Data extracted from a collection:
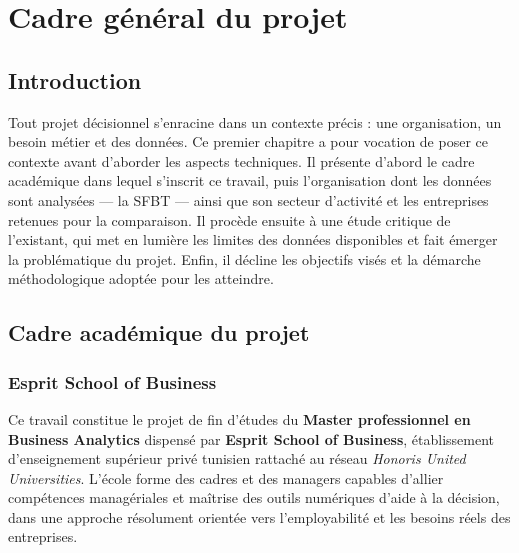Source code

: \chapter{Cadre général du projet}
\label{chapter:contexte}


\section*{Introduction}
\par Tout projet décisionnel s'enracine dans un contexte précis : une
organisation, un besoin métier et des données. Ce premier chapitre a pour
vocation de poser ce contexte avant d'aborder les aspects techniques. Il présente
d'abord le cadre académique dans lequel s'inscrit ce travail, puis l'organisation
dont les données sont analysées — la \ac{SFBT} — ainsi que son secteur d'activité
et les entreprises retenues pour la comparaison. Il procède ensuite à une étude
critique de l'existant, qui met en lumière les limites des données disponibles et
fait émerger la problématique du projet. Enfin, il décline les objectifs visés et
la démarche méthodologique adoptée pour les atteindre.

\section{Cadre académique du projet}
\label{sec:cadre}

\subsection{Esprit School of Business}
\par Ce travail constitue le projet de fin d'études du \textbf{Master
professionnel en Business Analytics} dispensé par \textbf{Esprit School of
Business}, établissement d'enseignement supérieur privé tunisien rattaché au
réseau \textit{Honoris United Universities}. L'école forme des cadres et des
managers capables d'allier compétences managériales et maîtrise des outils
numériques d'aide à la décision, dans une approche résolument orientée vers
l'employabilité et les besoins réels des entreprises.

Exercise prompt: Going through the data above, count the lines where the string "Esprit" appears, and answer with only that number.

Your response: 2